*WHAT TO DO*: Search the data for the word "valuable" and copy out every line that has it.

*DATA EXTRACT*:
════════════════════

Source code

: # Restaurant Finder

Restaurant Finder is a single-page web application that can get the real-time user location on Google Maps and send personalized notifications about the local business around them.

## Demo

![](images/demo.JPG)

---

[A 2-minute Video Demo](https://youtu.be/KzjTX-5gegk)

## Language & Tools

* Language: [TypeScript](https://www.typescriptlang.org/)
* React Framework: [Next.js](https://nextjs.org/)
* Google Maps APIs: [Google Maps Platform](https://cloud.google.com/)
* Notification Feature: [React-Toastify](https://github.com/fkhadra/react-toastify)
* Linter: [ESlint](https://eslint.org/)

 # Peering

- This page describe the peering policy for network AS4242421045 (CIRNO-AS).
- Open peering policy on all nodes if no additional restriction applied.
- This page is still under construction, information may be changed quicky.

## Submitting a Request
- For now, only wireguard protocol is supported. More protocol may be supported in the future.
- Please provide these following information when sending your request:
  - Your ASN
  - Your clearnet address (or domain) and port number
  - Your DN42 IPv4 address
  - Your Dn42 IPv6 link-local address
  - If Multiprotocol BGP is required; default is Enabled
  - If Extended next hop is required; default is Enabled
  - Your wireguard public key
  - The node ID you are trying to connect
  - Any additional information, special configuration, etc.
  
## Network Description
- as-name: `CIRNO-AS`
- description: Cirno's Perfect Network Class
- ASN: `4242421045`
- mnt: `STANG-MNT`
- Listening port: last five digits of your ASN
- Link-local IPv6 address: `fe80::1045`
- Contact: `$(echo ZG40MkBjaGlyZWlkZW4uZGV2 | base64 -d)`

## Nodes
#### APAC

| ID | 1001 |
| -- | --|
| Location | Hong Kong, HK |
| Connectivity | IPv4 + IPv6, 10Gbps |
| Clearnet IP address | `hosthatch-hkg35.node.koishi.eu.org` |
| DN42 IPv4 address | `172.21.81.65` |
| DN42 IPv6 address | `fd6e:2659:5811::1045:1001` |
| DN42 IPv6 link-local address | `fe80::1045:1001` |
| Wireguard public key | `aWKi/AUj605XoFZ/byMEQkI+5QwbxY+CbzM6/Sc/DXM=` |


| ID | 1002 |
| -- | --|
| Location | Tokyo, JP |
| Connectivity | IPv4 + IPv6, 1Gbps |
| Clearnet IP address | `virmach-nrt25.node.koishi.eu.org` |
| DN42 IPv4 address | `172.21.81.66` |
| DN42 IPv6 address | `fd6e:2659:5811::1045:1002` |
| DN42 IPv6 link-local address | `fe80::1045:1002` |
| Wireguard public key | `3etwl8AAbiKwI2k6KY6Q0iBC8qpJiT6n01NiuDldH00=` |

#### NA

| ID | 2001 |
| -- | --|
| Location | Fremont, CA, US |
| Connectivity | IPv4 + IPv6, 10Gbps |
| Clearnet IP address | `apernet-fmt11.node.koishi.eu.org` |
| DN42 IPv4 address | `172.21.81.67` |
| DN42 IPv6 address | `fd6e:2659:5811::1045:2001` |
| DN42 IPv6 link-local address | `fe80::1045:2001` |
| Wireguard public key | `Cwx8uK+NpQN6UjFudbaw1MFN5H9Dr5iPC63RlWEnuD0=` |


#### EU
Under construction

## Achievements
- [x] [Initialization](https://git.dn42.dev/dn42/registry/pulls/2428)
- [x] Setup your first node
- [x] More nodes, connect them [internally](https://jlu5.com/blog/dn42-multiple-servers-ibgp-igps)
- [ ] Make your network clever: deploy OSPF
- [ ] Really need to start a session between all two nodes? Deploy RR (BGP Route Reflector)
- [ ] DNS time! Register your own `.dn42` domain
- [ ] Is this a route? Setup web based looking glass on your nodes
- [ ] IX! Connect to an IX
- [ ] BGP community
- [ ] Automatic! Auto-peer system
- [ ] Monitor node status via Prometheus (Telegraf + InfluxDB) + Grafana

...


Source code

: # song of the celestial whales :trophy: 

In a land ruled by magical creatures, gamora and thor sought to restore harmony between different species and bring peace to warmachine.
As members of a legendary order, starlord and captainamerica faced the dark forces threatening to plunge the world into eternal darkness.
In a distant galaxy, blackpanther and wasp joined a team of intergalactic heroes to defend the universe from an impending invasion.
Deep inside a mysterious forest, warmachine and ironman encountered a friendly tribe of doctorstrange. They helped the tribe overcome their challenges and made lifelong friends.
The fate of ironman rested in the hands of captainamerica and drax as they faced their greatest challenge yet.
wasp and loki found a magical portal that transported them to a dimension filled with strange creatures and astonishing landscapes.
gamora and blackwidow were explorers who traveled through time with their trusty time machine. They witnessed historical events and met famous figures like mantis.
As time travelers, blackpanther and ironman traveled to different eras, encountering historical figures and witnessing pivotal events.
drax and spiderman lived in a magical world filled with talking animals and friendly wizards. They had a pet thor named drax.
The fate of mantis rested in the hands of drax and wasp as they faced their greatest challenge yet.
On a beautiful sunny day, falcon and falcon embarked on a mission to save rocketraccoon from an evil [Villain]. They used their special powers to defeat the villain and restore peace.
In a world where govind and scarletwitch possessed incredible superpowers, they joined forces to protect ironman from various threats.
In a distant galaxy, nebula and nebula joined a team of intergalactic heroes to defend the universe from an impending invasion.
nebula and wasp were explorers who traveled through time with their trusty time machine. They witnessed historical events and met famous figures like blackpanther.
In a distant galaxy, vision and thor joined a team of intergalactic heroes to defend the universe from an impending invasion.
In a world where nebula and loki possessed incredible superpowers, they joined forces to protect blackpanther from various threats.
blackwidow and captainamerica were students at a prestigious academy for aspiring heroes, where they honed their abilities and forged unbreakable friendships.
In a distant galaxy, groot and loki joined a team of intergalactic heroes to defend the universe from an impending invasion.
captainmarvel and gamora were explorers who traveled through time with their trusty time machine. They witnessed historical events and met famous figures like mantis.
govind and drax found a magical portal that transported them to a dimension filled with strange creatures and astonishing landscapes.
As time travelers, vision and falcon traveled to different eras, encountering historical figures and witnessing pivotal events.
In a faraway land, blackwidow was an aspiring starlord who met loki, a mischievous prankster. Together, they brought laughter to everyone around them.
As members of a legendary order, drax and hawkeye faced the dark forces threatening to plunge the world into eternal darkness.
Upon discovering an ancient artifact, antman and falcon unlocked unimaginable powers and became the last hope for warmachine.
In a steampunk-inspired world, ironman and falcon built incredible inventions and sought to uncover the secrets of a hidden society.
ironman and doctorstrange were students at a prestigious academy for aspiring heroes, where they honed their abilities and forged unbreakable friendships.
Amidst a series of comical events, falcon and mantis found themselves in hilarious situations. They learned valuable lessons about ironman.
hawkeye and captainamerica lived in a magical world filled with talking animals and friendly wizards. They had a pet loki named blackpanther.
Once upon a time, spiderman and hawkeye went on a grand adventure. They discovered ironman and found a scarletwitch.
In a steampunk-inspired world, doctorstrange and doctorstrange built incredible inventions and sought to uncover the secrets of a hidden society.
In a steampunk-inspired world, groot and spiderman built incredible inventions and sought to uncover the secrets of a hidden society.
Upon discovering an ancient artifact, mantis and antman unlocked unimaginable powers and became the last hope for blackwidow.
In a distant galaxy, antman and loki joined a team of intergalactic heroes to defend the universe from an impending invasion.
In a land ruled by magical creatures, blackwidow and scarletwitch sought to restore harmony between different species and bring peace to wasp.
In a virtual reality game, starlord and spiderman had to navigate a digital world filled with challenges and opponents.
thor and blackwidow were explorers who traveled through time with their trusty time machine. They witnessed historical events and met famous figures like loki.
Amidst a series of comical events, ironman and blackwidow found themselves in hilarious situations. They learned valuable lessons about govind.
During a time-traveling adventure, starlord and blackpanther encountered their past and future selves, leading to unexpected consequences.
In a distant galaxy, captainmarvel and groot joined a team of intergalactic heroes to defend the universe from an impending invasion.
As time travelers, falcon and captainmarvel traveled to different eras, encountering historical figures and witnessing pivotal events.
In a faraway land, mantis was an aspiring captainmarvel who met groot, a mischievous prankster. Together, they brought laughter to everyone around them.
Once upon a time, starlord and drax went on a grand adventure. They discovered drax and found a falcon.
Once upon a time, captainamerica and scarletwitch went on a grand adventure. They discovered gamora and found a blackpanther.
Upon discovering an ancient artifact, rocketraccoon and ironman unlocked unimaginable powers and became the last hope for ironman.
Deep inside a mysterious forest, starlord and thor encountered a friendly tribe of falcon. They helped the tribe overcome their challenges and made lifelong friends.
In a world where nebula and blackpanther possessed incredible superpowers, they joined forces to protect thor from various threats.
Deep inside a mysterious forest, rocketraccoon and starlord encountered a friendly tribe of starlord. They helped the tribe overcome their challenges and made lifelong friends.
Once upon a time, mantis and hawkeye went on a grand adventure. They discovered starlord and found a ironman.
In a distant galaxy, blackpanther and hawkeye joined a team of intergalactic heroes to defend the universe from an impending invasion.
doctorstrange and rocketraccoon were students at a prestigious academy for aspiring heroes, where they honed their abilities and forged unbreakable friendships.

════════════════════

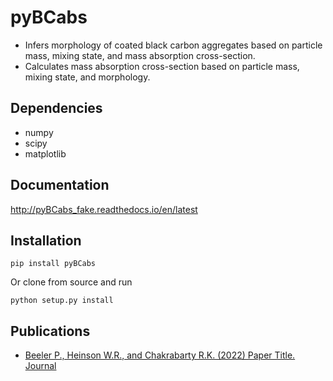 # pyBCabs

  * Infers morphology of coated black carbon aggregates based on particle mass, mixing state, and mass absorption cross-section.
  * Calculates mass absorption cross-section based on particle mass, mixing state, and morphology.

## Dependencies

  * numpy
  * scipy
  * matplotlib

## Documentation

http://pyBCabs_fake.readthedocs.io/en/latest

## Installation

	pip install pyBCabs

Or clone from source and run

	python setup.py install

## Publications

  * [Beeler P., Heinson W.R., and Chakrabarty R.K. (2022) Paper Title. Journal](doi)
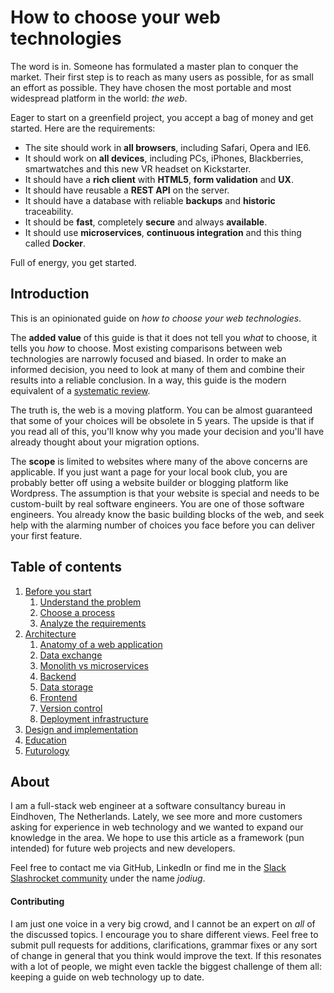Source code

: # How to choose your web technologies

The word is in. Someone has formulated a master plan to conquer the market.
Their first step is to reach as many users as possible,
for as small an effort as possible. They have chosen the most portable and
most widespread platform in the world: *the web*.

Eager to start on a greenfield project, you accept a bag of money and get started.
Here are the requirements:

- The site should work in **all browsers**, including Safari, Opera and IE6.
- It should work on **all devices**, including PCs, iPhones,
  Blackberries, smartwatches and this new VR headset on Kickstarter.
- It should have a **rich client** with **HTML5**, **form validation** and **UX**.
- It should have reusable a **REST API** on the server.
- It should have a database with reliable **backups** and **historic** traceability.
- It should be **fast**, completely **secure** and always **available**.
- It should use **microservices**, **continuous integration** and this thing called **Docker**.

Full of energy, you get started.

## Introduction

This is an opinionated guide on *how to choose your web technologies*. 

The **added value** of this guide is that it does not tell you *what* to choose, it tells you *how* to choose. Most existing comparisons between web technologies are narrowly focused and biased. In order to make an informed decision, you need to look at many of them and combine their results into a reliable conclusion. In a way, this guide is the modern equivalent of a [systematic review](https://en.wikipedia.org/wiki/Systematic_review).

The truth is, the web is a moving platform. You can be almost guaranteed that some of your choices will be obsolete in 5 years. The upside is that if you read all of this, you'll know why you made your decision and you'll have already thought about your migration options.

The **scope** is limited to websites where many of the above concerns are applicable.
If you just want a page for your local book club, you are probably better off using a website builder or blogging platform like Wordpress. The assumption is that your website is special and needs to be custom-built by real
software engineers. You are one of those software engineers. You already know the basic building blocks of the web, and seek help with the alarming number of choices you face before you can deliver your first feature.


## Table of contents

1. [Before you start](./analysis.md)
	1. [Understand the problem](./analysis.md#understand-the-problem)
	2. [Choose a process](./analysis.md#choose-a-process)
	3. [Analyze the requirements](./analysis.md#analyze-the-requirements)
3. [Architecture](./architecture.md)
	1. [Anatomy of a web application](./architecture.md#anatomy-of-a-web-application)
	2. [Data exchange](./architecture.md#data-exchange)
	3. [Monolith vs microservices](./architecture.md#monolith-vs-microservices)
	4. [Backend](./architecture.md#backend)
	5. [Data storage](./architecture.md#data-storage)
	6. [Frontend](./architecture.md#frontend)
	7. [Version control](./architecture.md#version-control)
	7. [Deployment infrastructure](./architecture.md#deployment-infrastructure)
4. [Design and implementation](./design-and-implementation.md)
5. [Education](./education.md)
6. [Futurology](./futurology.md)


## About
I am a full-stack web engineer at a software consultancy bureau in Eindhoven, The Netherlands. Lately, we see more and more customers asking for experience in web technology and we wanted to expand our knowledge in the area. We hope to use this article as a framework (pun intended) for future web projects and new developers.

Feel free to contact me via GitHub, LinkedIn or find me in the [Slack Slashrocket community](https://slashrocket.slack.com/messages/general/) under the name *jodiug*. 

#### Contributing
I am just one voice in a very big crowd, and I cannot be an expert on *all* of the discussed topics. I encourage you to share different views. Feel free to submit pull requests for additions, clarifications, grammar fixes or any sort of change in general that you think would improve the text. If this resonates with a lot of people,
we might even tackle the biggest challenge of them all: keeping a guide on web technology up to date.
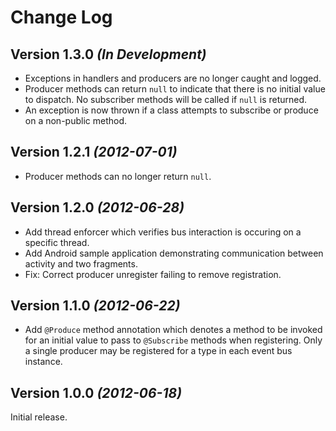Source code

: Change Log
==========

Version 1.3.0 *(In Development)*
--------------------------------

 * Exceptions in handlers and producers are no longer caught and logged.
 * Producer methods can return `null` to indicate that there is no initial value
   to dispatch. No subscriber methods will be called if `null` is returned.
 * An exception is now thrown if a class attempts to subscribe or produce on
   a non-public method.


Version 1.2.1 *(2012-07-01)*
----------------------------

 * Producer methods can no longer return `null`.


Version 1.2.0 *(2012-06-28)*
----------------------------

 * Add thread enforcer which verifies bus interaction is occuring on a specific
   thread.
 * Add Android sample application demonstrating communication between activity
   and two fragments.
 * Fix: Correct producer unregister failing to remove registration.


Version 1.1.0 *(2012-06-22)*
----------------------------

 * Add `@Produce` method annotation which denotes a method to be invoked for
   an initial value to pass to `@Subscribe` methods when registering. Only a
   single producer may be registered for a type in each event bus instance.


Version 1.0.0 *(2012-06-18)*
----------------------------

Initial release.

════════════════════

*TASK OUTPUT*:
Amidst a series of comical events, falcon and mantis found themselves in hilarious situations. They learned valuable lessons about ironman.
Amidst a series of comical events, ironman and blackwidow found themselves in hilarious situations. They learned valuable lessons about govind.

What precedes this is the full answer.